Data for this task below:

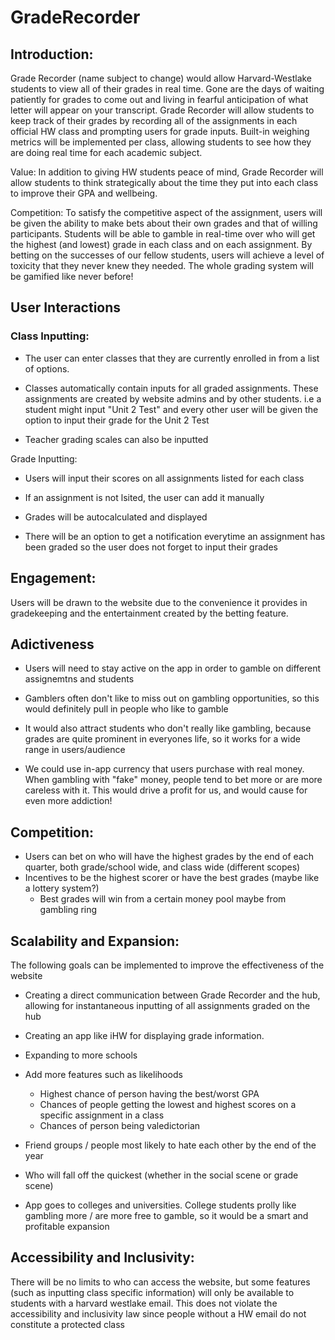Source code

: # GradeRecorder

## Introduction:

Grade Recorder (name subject to change) would allow Harvard-Westlake students to view all of their grades in real time. Gone are the days of waiting patiently for grades to come out and living in fearful anticipation of what letter will appear on your transcript. Grade Recorder will allow students to keep track of their grades by recording all of the assignments in each official HW class and prompting users for grade inputs. Built-in weighing metrics will be implemented per class, allowing students to see how they are doing real time for each academic subject. 

Value: In addition to giving HW students peace of mind, Grade Recorder will allow students to think strategically about the time they put into each class to improve their GPA and wellbeing.

Competition: To satisfy the competitive aspect of the assignment, users will be given the ability to make bets about their own grades and that of willing participants. Students will be able to gamble in real-time over who will get the highest (and lowest) grade in each class and on each assignment. By betting on the successes of our fellow students, users will achieve a level of toxicity that they never knew they needed. The whole grading system will be gamified like never before!

## User Interactions

### Class Inputting: 
- The user can enter classes that they are currently enrolled in from a list of options. 

- Classes automatically contain inputs for all graded assignments. These assignments are created by website admins and by other students. i.e a student might input "Unit 2 Test" and every other user will be given the option to input their grade for the Unit 2 Test

- Teacher grading scales can also be inputted

Grade Inputting:
- Users will input their scores on all assignments listed for each class

- If an assignment is not lsited, the user can add it manually

- Grades will be autocalculated and displayed

- There will be an option to get a notification everytime an assignment has been graded so the user does not forget to input their grades

## Engagement: 
Users will be drawn to the website due to the convenience it provides in gradekeeping and the entertainment created by the betting feature. 

## Adictiveness
- Users will need to stay active on the app in order to gamble on different assignemtns and students

- Gamblers often don't like to miss out on gambling opportunities, so this would definitely pull in people who like to gamble

- It would also attract students who don't really like gambling, because grades are quite prominent in everyones life, so it works for a wide range in users/audience

- We could use in-app currency that users purchase with real money. When gambling with "fake" money, people tend to bet more or are more careless with it. This would drive a profit for us, and would cause for even more addiction!

## Competition:
- Users can bet on who will have the highest grades by the end of each quarter, both grade/school wide, and class wide (different scopes)
- Incentives to be the highest scorer or have the best grades (maybe like a lottery system?)
    - Best grades will win from a certain money pool maybe from gambling ring



## Scalability and Expansion: 
The following goals can be implemented to improve the effectiveness of the website

-  Creating a direct communication between Grade Recorder and the hub, allowing for instantaneous inputting of all assignments graded on the hub

- Creating an app like iHW for displaying grade information.  

- Expanding to more schools 

- Add more features such as likelihoods
    - Highest chance of person having the best/worst GPA
    - Chances of people getting the lowest and highest scores on a specific assignment in a class
    - Chances of person being valedictorian

- Friend groups / people most likely to hate each other by the end of the year

- Who will fall off the quickest (whether in the social scene or grade scene)

- App goes to colleges and universities. College students prolly like gambling more / are more free to gamble, so it would be a smart and profitable expansion

## Accessibility and Inclusivity: 
There will be no limits to who can access the website, but some features (such as inputting class specific information) will only be available to students with a harvard westlake email. This does not violate the accessibility and inclusivity law since people without a HW email do not constitute a protected class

End of Data for this task.

→ **To do**
For each line of the entries that contains the word "Creating", make a copy.

→ **Response for this exercise**
-  Creating a direct communication between Grade Recorder and the hub, allowing for instantaneous inputting of all assignments graded on the hub
- Creating an app like iHW for displaying grade information.  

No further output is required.